__WHAT YOU NEED TO DO__.
Reproduce the listing that follows with no differences at all.

__DATA TO PROCESS__.

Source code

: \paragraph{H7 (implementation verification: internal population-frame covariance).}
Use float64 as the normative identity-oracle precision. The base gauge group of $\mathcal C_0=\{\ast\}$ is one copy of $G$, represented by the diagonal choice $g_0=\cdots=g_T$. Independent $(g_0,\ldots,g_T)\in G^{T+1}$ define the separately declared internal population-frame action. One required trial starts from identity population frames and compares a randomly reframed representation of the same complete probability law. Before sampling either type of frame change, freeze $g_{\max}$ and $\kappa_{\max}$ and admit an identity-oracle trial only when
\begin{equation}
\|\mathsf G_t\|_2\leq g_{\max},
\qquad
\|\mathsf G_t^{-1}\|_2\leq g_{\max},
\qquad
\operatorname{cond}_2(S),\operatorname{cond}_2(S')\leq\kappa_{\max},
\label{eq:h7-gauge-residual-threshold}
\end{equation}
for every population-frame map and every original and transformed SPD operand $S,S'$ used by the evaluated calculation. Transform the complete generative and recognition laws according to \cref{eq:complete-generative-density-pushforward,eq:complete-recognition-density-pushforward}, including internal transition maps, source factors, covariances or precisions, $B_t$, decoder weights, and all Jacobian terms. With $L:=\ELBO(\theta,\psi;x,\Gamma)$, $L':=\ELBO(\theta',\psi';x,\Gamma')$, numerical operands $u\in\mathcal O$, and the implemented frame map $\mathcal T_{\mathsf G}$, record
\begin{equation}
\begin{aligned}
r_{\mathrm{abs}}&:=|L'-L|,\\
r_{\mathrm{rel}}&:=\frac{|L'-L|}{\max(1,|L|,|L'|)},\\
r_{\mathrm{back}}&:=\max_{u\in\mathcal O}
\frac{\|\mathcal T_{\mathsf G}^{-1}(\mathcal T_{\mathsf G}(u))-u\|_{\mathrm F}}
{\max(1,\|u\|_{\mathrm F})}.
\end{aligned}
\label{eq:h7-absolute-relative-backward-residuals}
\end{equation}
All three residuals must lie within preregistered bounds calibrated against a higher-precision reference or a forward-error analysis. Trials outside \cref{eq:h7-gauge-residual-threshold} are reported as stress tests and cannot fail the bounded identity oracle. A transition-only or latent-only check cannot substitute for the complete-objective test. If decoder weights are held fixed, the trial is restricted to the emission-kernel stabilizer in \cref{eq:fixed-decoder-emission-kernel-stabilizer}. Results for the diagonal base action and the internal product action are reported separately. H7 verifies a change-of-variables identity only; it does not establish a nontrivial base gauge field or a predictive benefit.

__RESULT FOR THIS EXERCISE__.
Source code

: \paragraph{H7 (implementation verification: internal population-frame covariance).}
Use float64 as the normative identity-oracle precision. The base gauge group of $\mathcal C_0=\{\ast\}$ is one copy of $G$, represented by the diagonal choice $g_0=\cdots=g_T$. Independent $(g_0,\ldots,g_T)\in G^{T+1}$ define the separately declared internal population-frame action. One required trial starts from identity population frames and compares a randomly reframed representation of the same complete probability law. Before sampling either type of frame change, freeze $g_{\max}$ and $\kappa_{\max}$ and admit an identity-oracle trial only when
\begin{equation}
\|\mathsf G_t\|_2\leq g_{\max},
\qquad
\|\mathsf G_t^{-1}\|_2\leq g_{\max},
\qquad
\operatorname{cond}_2(S),\operatorname{cond}_2(S')\leq\kappa_{\max},
\label{eq:h7-gauge-residual-threshold}
\end{equation}
for every population-frame map and every original and transformed SPD operand $S,S'$ used by the evaluated calculation. Transform the complete generative and recognition laws according to \cref{eq:complete-generative-density-pushforward,eq:complete-recognition-density-pushforward}, including internal transition maps, source factors, covariances or precisions, $B_t$, decoder weights, and all Jacobian terms. With $L:=\ELBO(\theta,\psi;x,\Gamma)$, $L':=\ELBO(\theta',\psi';x,\Gamma')$, numerical operands $u\in\mathcal O$, and the implemented frame map $\mathcal T_{\mathsf G}$, record
\begin{equation}
\begin{aligned}
r_{\mathrm{abs}}&:=|L'-L|,\\
r_{\mathrm{rel}}&:=\frac{|L'-L|}{\max(1,|L|,|L'|)},\\
r_{\mathrm{back}}&:=\max_{u\in\mathcal O}
\frac{\|\mathcal T_{\mathsf G}^{-1}(\mathcal T_{\mathsf G}(u))-u\|_{\mathrm F}}
{\max(1,\|u\|_{\mathrm F})}.
\end{aligned}
\label{eq:h7-absolute-relative-backward-residuals}
\end{equation}
All three residuals must lie within preregistered bounds calibrated against a higher-precision reference or a forward-error analysis. Trials outside \cref{eq:h7-gauge-residual-threshold} are reported as stress tests and cannot fail the bounded identity oracle. A transition-only or latent-only check cannot substitute for the complete-objective test. If decoder weights are held fixed, the trial is restricted to the emission-kernel stabilizer in \cref{eq:fixed-decoder-emission-kernel-stabilizer}. Results for the diagonal base action and the internal product action are reported separately. H7 verifies a change-of-variables identity only; it does not establish a nontrivial base gauge field or a predictive benefit.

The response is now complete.